I slid my bow slowly across the strings and turned out something deep and mournful. And let’s be real, it was mournful in another way for everyone in the house because I’m still a bit of a squeaker on this thing, and I’m pretty sure it all sounds way better in my head than what’s actually rolling off the strings. But it felt really good. And in fact, I was feeling more and more good the more I played. The vibrations seemed connected to me, rooted in me, reaching down deep, giving voice to my insides in a way words could not.

This was my social media funeral song.

And then, right there in that moment, I just decided. Decided that this is going to be my thing. I am going to master this instrument. And so I exchanged silent vows with my violin. A commitment for daily one on one time with this new love of mine. During the scattered moments of space in my day, rather than reach for my phone, I’m going to secure this violin under my chin, lift my bow and make it come alive. And in the doing of this, some part of me will come alive too.

I’m going to become a Jedi of the strings. I’m telling you, I will do this. In some of the new space of my days, as the clutter is increasingly gone, there will be this beauty always beside me and within me and before me. Ever present, reminding me to make good on my promise and good on my time.

I suddenly want to know everything about the violin. It’s curves and hollow spots and vibrations. I want to be lured in on intimate terms, breathlessly tracing my fingers over its edges to endless discovery. I want to know its history and how it has come to be refined to the wondrous and whimsical instrument it is. I want to spin out silk ribbons of sound on this thing in a way that sends sweet warm tremors up and down everyone’s spine. I want even the plants in my house to feel it and sway and swoon and ache for it in their bones when it isn’t there.

In these first days of sifting, I have decided the violin is a thing worth giving a deeper piece of my time to. I have wanted to learn forever, but have never had the time. Some say I’m too old to take this on. Fiddlesticks. I will learn to knead this delicacy into expressing all the feels that move inside me, and it will be a lovely thing in the world. And it will be a lovely thing in me.

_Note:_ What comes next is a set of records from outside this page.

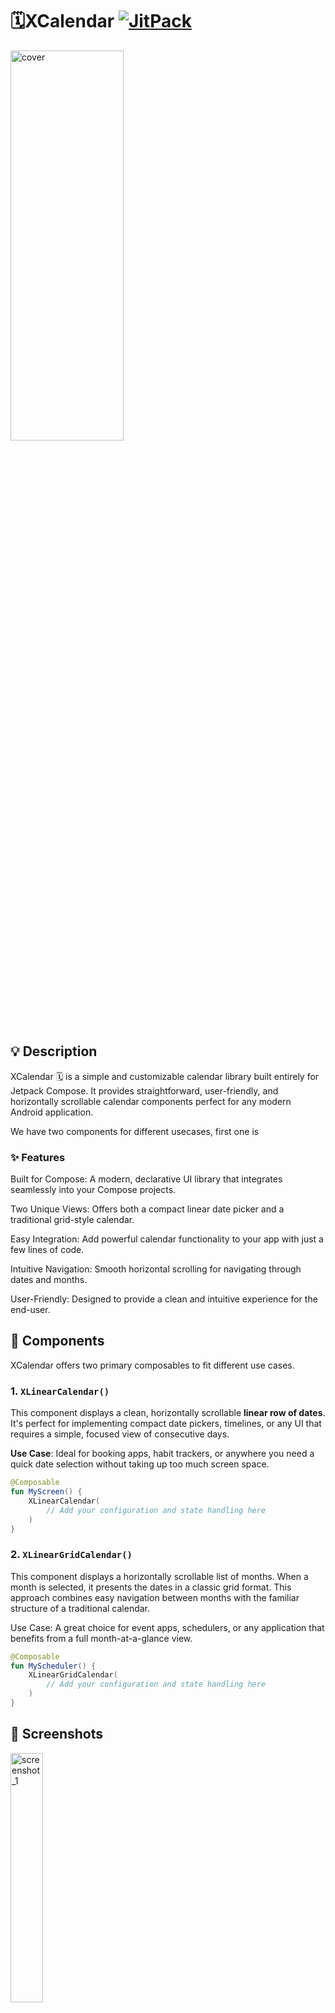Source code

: # 🗓XCalendar [![JitPack](https://img.shields.io/jitpack/v/github/TuleSimon/XCalendar.svg?color=blue)](https://jitpack.io/#TuleSimon/XCalendar)
<p> 
  <img  width="60%" height="40%" src="./screenshots/cover.webp" alt="cover">
</p>

## 💡 Description

XCalendar 🗓️ is a simple and customizable calendar library built entirely for Jetpack Compose. It provides straightforward, user-friendly, 
and horizontally scrollable calendar components perfect for any modern Android application.

We have two components for different usecases, first one is 

### ✨ Features
Built for Compose: A modern, declarative UI library that integrates seamlessly into your Compose projects.

Two Unique Views: Offers both a compact linear date picker and a traditional grid-style calendar.

Easy Integration: Add powerful calendar functionality to your app with just a few lines of code.

Intuitive Navigation: Smooth horizontal scrolling for navigating through dates and months.

User-Friendly: Designed to provide a clean and intuitive experience for the end-user.


## 🚀 Components

XCalendar offers two primary composables to fit different use cases.

### 1. `XLinearCalendar()`

This component displays a clean, horizontally scrollable **linear row of dates**. It's perfect for implementing compact date pickers, timelines, or any UI that requires a simple, focused view of consecutive days.

**Use Case**: Ideal for booking apps, habit trackers, or anywhere you need a quick date selection without taking up too much screen space.

```kotlin
@Composable
fun MyScreen() {
    XLinearCalendar(
        // Add your configuration and state handling here
    )
}
```
### 2. `XLinearGridCalendar()`
This component displays a horizontally scrollable list of months. When a month is selected, it presents the dates in a classic grid format. This approach combines easy navigation between months with the familiar structure of a traditional calendar.

Use Case: A great choice for event apps, schedulers, or any application that benefits from a full month-at-a-glance view.

```kotlin
@Composable
fun MyScheduler() {
    XLinearGridCalendar(
        // Add your configuration and state handling here
    )
}
```

## 📸 Screenshots
<p>
  <img src="./screenshots/img.webp" width="32%" alt="screenshot_1">

</p>



## ⚙️ Setup
To integrate XCalendar into your project, you'll need to add the appropriate repository configuration to your `settings.gradle(.kts)` file and then include the dependency in your module-level `build.gradle(.kts)` file.

## 1. Repository Configuration (settings.gradle or settings.gradle.kts)

### Option A: Using JitPack
JitPack allows you to use any public GitHub repository as a Maven dependency.

Kotlin DSL (settings.gradle.kts)

```kotlin
dependencyResolutionManagement {
    repositoriesMode.set(RepositoriesMode.FAIL_ON_PROJECT_REPOS)
    repositories {
        google()
        mavenCentral()
        maven { url = uri("[https://jitpack.io](https://jitpack.io)") }
    }
}
```

### Groovy DSL (settings.gradle)

```groovy
dependencyResolutionManagement {
    repositoriesMode.set(RepositoriesMode.FAIL_ON_PROJECT_REPOS)
    repositories {
        google()
        mavenCentral()
        maven { url '[https://jitpack.io](https://jitpack.io)' }
    }
}
```

### Option B: Using GitHub Packages (Recommended)

GitHub Packages often requires authentication for reliable access, especially due to rate limiting. You'll need a GitHub Personal Access Token (PAT) with the **`read:packages`** scope, set as an environment variable (`GITHUB_TOKEN`) or a project property (`gpr.token`).

#### Kotlin DSL (`settings.gradle.kts`)

```kotlin
dependencyResolutionManagement {
    repositoriesMode.set(RepositoriesMode.FAIL_ON_PROJECT_REPOS)
    repositories {
        google()
        mavenCentral()
        // Add GitHub Packages repository
        maven {
            name = "GitHubPackages"
            url = uri("[https://maven.pkg.github.com/tulesimon/XCalendar](https://maven.pkg.github.com/tulesimon/XCalendar)")
            credentials {
                // Ensure your GitHub token (gpr.token) and user (gpr.user) are set
                username = project.findProperty("gpr.user") as? String ?: System.getenv("GITHUB_ACTOR")
                password = project.findProperty("gpr.token") as? String ?: System.getenv("GITHUB_TOKEN")
            }
        }
    }
}
```
#### Groovy DSL (settings.gradle)

```groovy
dependencyResolutionManagement {
    repositoriesMode.set(RepositoriesMode.FAIL_ON_PROJECT_REPOS)
    repositories {
        google()
        mavenCentral()
        // Add GitHub Packages repository
        maven {
            name = "GitHubPackages"
            url = uri("[https://maven.pkg.github.com/tulesimon/XCalendar](https://maven.pkg.github.com/tulesimon/XCalendar)")
            credentials {
                // Ensure your GitHub token (gpr.token) and user (gpr.user) are set
                username = project.findProperty("gpr.user") ?: System.getenv("GITHUB_ACTOR")
                password = project.findProperty("gpr.token") ?: System.getenv("GITHUB_TOKEN")
            }
        }
    }
}
```

### 2. Add the Dependency (build.gradle or build.gradle.kts)
   Once the repository is configured, add the dependency to your module's build.gradle file (e.g., app/build.gradle).

Note: The exact Group ID and Artifact ID will depend on the publishing method (GitHub Packages vs. JitPack). Please replace XCALENDAR_VERSION with the latest release version.

Kotlin DSL (build.gradle.kts)

In your module-level build.gradle.kts:
```kotlin
dependencies {
    // If using Github Packages
    // Check the exact Group ID/Artifact ID published to GitHub Packages
    implementation("com.github.tulesimon:xcalendar:XCALENDAR_VERSION")

    // If using JitPack
    implementation("com.github.tulesimon:XCalendar:XCALENDAR_VERSION")
}
```



**Note**: XCalendar utilizes the `kotlinx-datetime` library, you don't have to include this, as we only expose the java `Date`.



## 📱 Usage
### Basic usage
XCalendar provides a basic implementation of a date cell that can be used to display a simple row calendar.   
The following code snippet shows how to use the different available options

### 1. XLinearCalendar (Horizontal Date Scroll)

This component is ideal for displaying a compact, continuously scrolling list of days or for a date picker.
```kotlin
val customDates = listOf( /* ... list of Date objects ... */ )

XLinearCalendar(
    modifier = Modifier.height(100.dp), // Optional: limit the height
    initialDates = customDates,         // Optional: pre-select initial dates
    content = { date, isSelected, onClick ->
        DateCell(
            date = date,
            isSelected = isSelected,
            onDateSelected = onClick,
            modifier = Modifier.padding(6.dp)
        )
    }
)

```   

Bounded Calendar Example

You can limit the date range (e.g., for a booking system):
```kotlin
@Composable
fun BoundedCalendarExample() {
    XLinearCalendar(
        isBounded = true,
        maxDays = 90, // Only display the next 90 days from the start date
        shouldLoadNext = false,
        shouldLoadPrevious = false,
        state = rememberXLinearCalendarState(instanceName = "BookingInstance"),
        content = { date, isSelected, onClick ->
            DateCell(
                date = date,
                isSelected = isSelected,
                onDateSelected = onClick
            )
        }
    )
}

```


### 2. XLinearGridCalendar (Monthly Grid View)

This component displays a full monthly grid and allows horizontal scrolling between months, fully customizable through two content lambdas.

```kotlin
XLinearGridCalendar(
    shouldLoadNext = true,
    shouldLoadPrevious = true,
    monthContent = { monthDate, isSelected, onClick ->
        DefaultGridMonthCell(
            month = monthDate,
            isSelected = isSelected,
            onMonthSelected = onClick,
            modifier = Modifier.padding(6.dp)
        )
    },
    dayContent = { dayDate, isSelected, onClick ->
        DefaultGridDayCell(
            date = dayDate,
            isSelected = isSelected,
            onDateSelected = onClick,
            modifier = Modifier.padding(6.dp)
        )
    }
)

```


## 🛠️ API & Customization

The power of this library comes from the composable lambda arguments, which allow you to inject your own UI for different parts of the calendar.

| Component | Lambda Parameter | Description |
|:---|:---|:---|
| XLinearCalendar | `content` | Renders the individual date cell in the horizontal list. |
| XLinearGridCalendar | `monthContent` | Renders the header (the month title) in the grid view. |
| XLinearGridCalendar | `dayContent` | Renders each day cell in the monthly grid. Date? is null for filler days. |

---

# Full Example 
```kotlin
class MainActivity : ComponentActivity() {
    override fun onCreate(savedInstanceState: Bundle?) {
        super.onCreate(savedInstanceState)
        enableEdgeToEdge()
        setContent {
            XLinearCalendarTheme {
                Scaffold(
                    modifier = Modifier
                        .fillMaxSize()
                        .statusBarsPadding()
                ) { innerPadding ->
                    Sample()
                }
            }
        }
    }
}

@Composable
fun Sample() {
    val customDates = listOf(
        Date(2025 - 1900, 9, 10), // Oct 10, 2025
        Date(2025 - 1900, 9, 11),
        Date(2025 - 1900, 9, 12)
    )
    Column(Modifier.padding(horizontal = 16.dp)) {
        XLinearCalendar(
            modifier = Modifier.height(100.dp),
            initialDates = customDates,
            shouldLoadNext = false,
            shouldLoadPrevious = false,
            content = { date, isSelected, onClick ->
                DateCell(
                    date = date,
                    colors = DateCellDefaults.colors().copy(
                        selectedContainerColor = selected,
                        selectedTextColor = Color.White
                    ),
                    isSelected = isSelected,
                    onDateSelected = onClick,
                    modifier = Modifier.padding(6.dp)
                )

            }
        )
        BoundedCalendarExample()
        XLinearGridCalendar(
            modifier = Modifier,
            shouldLoadNext = true,
            shouldLoadPrevious = true,
            monthContent = { date, isSelected, onClick ->
                DefaultGridMonthCell(
                    month = date,
                    isSelected = isSelected,
                    onMonthSelected = onClick,
                    modifier = Modifier.padding(6.dp)
                )
            },
            dayContent = { date, isSelected, onClick ->
                DefaultGridDayCell(
                    date = date,
                    isSelected = isSelected,
                    colors = DateCellDefaults.colors().copy(
                        selectedContainerColor = selected,
                        selectedTextColor = Color.White
                    ),
                    onDateSelected = onClick,
                    modifier = Modifier.padding(6.dp)
                )
            },
        )
    }
}

/** 4. Bounded Calendar with Limits */
@Composable
fun BoundedCalendarExample() {
    XLinearCalendar(
        isBounded = true,
        maxDays = 90,
        shouldLoadNext = false,
        shouldLoadPrevious = false,
        state = rememberXLinearCalendarState(instanceName = "NewInstance"),
        content = { date, isSelected, onClick ->
            DateCell(
                date = date,
                colors = DateCellDefaults.colors().copy(
                    selectedContainerColor = selected,
                    selectedTextColor = Color.White
                ),
                isSelected = isSelected,
                onDateSelected = onClick,
                modifier = Modifier.padding(4.dp)
            )
        }
    )
}
```

## State Information

```markdown
| Component | Lambda Parameter | Description |
|:---|:---|:---|
| XLinearCalendar | `content` | Renders the individual date cell in the horizontal list. |
| XLinearGridCalendar | `monthContent` | Renders the header (the month title) in the grid view. |
| XLinearGridCalendar | `dayContent` | Renders each day cell in the monthly grid. Date? is null for filler days. |

---

## State Information

| Key | Value | Description |
|:---|:---|:---|
| **State Name** | `state: XLinearCalendarState` | Required for programmatic control and state persistence (see `rememberXLinearCalendarState`). |
```

## 🤝 Contribution

If you wish to contribute, please feel free to submit pull requests or issues to help improve XCalendar.

## 💙 Find this repository useful?
If you find this library useful, please consider starring the repository and sharing it with others :star:

# License
```xml
Licensed under the Apache License, Version 2.0 (the "License");
    you may not use this file except in compliance with the License.
    You may obtain a copy of the License at

    http://www.apache.org/licenses/LICENSE-2.0

    Unless required by applicable law or agreed to in writing, software
    distributed under the License is distributed on an "AS IS" BASIS,
    WITHOUT WARRANTIES OR CONDITIONS OF ANY KIND, either express or implied.
    See the License for the specific language governing permissions and
    limitations under the License.
```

And now it has me wondering… what would happen if the whole world put their phones away and picked up an instrument instead? What would happen if we all laid down our hatred and divisions, our running and scrambling and maintaining that top inch of soil, our need to be the most right and to have the biggest closets and the very best cars and the most sensational everything all the time and to climb and climb and climb that ladder that ultimately leads to dust. Dust. What if we would let go of more of the dust and learn to make beautiful music instead? Music that could be drawn out from all our deep places and speak our truths and coalesce into a great global symphony?

I bet it would be pretty spectacular. I bet it would be really special. I bet even the soils of the earth would sing if everyone could find their thing and make it come alive.

What have you always wanted to give more time to? What makes you come alive?